Leave out the pictures and restate every entry word for word.

__TASK MATERIAL__:
□ □ □ □ □

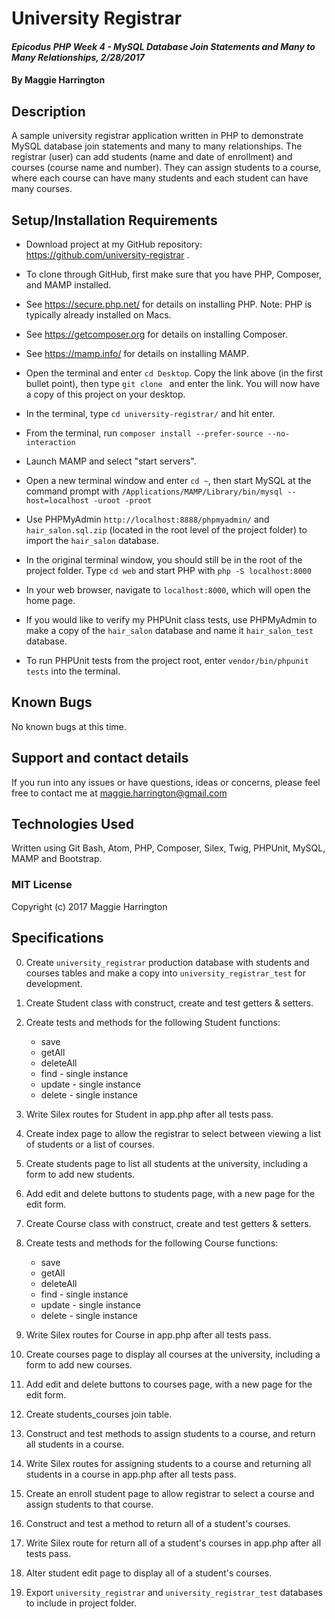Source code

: # University Registrar

#### _Epicodus PHP Week 4 - MySQL Database Join Statements and Many to Many Relationships, 2/28/2017_

#### By Maggie Harrington

## Description

A sample university registrar application written in PHP to demonstrate MySQL database join statements and many to many relationships. The registrar (user) can add students (name and date of enrollment) and courses (course name and number). They can assign students to a course, where each course can have many students and each student can have many courses.

## Setup/Installation Requirements

* Download project at my GitHub repository: https://github.com/university-registrar .
* To clone through GitHub, first make sure that you have PHP, Composer, and MAMP installed.
* See https://secure.php.net/ for details on installing PHP. Note: PHP is typically already installed on Macs.
* See https://getcomposer.org for details on installing Composer.
* See https://mamp.info/ for details on installing MAMP.
* Open the terminal and enter `cd Desktop`. Copy the link above (in the first bullet point), then type `git clone ` and enter the link. You will now have a copy of this project on your desktop.
* In the terminal, type `cd university-registrar/` and hit enter.
* From the terminal, run `composer install --prefer-source --no-interaction`
* Launch MAMP and select "start servers".
* Open a new terminal window and enter `cd ~`, then start MySQL at the command prompt with `/Applications/MAMP/Library/bin/mysql --host=localhost -uroot -proot`
* Use PHPMyAdmin `http://localhost:8888/phpmyadmin/` and `hair_salon.sql.zip` (located in the root level of the project folder) to import the `hair_salon` database.
* In the original terminal window, you should still be in the root of the project folder. Type `cd web` and start PHP with `php -S localhost:8000`
* In your web browser, navigate to `localhost:8000`, which will open the home page.

* If you would like to verify my PHPUnit class tests, use PHPMyAdmin to make a copy of the `hair_salon` database and name it `hair_salon_test` database.
* To run PHPUnit tests from the project root, enter `vendor/bin/phpunit tests` into the terminal.

## Known Bugs

No known bugs at this time.

## Support and contact details

If you run into any issues or have questions, ideas or concerns, please feel free to contact me at maggie.harrington@gmail.com

## Technologies Used

Written using Git Bash, Atom, PHP, Composer, Silex, Twig, PHPUnit, MySQL, MAMP and Bootstrap.

### MIT License

Copyright (c) 2017 Maggie Harrington


## Specifications

0. Create `university_registrar` production database with students and courses tables and make a copy into `university_registrar_test` for development.

1. Create Student class with construct, create and test getters & setters.

2. Create tests and methods for the following Student functions:
    * save
    * getAll
    * deleteAll
    * find - single instance
    * update - single instance
    * delete - single instance

3. Write Silex routes for Student in app.php after all tests pass.

4. Create index page to allow the registrar to select between viewing a list of students or a list of courses.

5. Create students page to list all students at the university, including a form to add new students.

6. Add edit and delete buttons to students page, with a new page for the edit form.

7. Create Course class with construct, create and test getters & setters.

8. Create tests and methods for the following Course functions:
    * save
    * getAll
    * deleteAll
    * find - single instance
    * update - single instance
    * delete - single instance


9. Write Silex routes for Course in app.php after all tests pass.

10. Create courses page to display all courses at the university, including a form to add new courses.

11. Add edit and delete buttons to courses page, with a new page for the edit form.

12. Create students_courses join table.

13. Construct and test methods to assign students to a course, and return all students in a course.

14. Write Silex routes for assigning students to a course and returning all students in a course in app.php after all tests pass.

15. Create an enroll student page to allow registrar to select a course and assign students to that course.

16. Construct and test a method to return all of a student's courses.

17. Write Silex route for return all of a student's courses in app.php after all tests pass.

18. Alter student edit page to display all of a student's courses.

19. Export `university_registrar` and `university_registrar_test` databases to include in project folder.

□ □ □ □ □

__TASK ANSWER__:
Source code

: # University Registrar

#### _Epicodus PHP Week 4 - MySQL Database Join Statements and Many to Many Relationships, 2/28/2017_

#### By Maggie Harrington

## Description

A sample university registrar application written in PHP to demonstrate MySQL database join statements and many to many relationships. The registrar (user) can add students (name and date of enrollment) and courses (course name and number). They can assign students to a course, where each course can have many students and each student can have many courses.

## Setup/Installation Requirements

* Download project at my GitHub repository: https://github.com/university-registrar .
* To clone through GitHub, first make sure that you have PHP, Composer, and MAMP installed.
* See https://secure.php.net/ for details on installing PHP. Note: PHP is typically already installed on Macs.
* See https://getcomposer.org for details on installing Composer.
* See https://mamp.info/ for details on installing MAMP.
* Open the terminal and enter `cd Desktop`. Copy the link above (in the first bullet point), then type `git clone ` and enter the link. You will now have a copy of this project on your desktop.
* In the terminal, type `cd university-registrar/` and hit enter.
* From the terminal, run `composer install --prefer-source --no-interaction`
* Launch MAMP and select "start servers".
* Open a new terminal window and enter `cd ~`, then start MySQL at the command prompt with `/Applications/MAMP/Library/bin/mysql --host=localhost -uroot -proot`
* Use PHPMyAdmin `http://localhost:8888/phpmyadmin/` and `hair_salon.sql.zip` (located in the root level of the project folder) to import the `hair_salon` database.
* In the original terminal window, you should still be in the root of the project folder. Type `cd web` and start PHP with `php -S localhost:8000`
* In your web browser, navigate to `localhost:8000`, which will open the home page.

* If you would like to verify my PHPUnit class tests, use PHPMyAdmin to make a copy of the `hair_salon` database and name it `hair_salon_test` database.
* To run PHPUnit tests from the project root, enter `vendor/bin/phpunit tests` into the terminal.

## Known Bugs

No known bugs at this time.

## Support and contact details

If you run into any issues or have questions, ideas or concerns, please feel free to contact me at maggie.harrington@gmail.com

## Technologies Used

Written using Git Bash, Atom, PHP, Composer, Silex, Twig, PHPUnit, MySQL, MAMP and Bootstrap.

### MIT License

Copyright (c) 2017 Maggie Harrington


## Specifications

0. Create `university_registrar` production database with students and courses tables and make a copy into `university_registrar_test` for development.

1. Create Student class with construct, create and test getters & setters.

2. Create tests and methods for the following Student functions:
    * save
    * getAll
    * deleteAll
    * find - single instance
    * update - single instance
    * delete - single instance

3. Write Silex routes for Student in app.php after all tests pass.

4. Create index page to allow the registrar to select between viewing a list of students or a list of courses.

5. Create students page to list all students at the university, including a form to add new students.

6. Add edit and delete buttons to students page, with a new page for the edit form.

7. Create Course class with construct, create and test getters & setters.

8. Create tests and methods for the following Course functions:
    * save
    * getAll
    * deleteAll
    * find - single instance
    * update - single instance
    * delete - single instance


9. Write Silex routes for Course in app.php after all tests pass.

10. Create courses page to display all courses at the university, including a form to add new courses.

11. Add edit and delete buttons to courses page, with a new page for the edit form.

12. Create students_courses join table.

13. Construct and test methods to assign students to a course, and return all students in a course.

14. Write Silex routes for assigning students to a course and returning all students in a course in app.php after all tests pass.

15. Create an enroll student page to allow registrar to select a course and assign students to that course.

16. Construct and test a method to return all of a student's courses.

17. Write Silex route for return all of a student's courses in app.php after all tests pass.

18. Alter student edit page to display all of a student's courses.

19. Export `university_registrar` and `university_registrar_test` databases to include in project folder.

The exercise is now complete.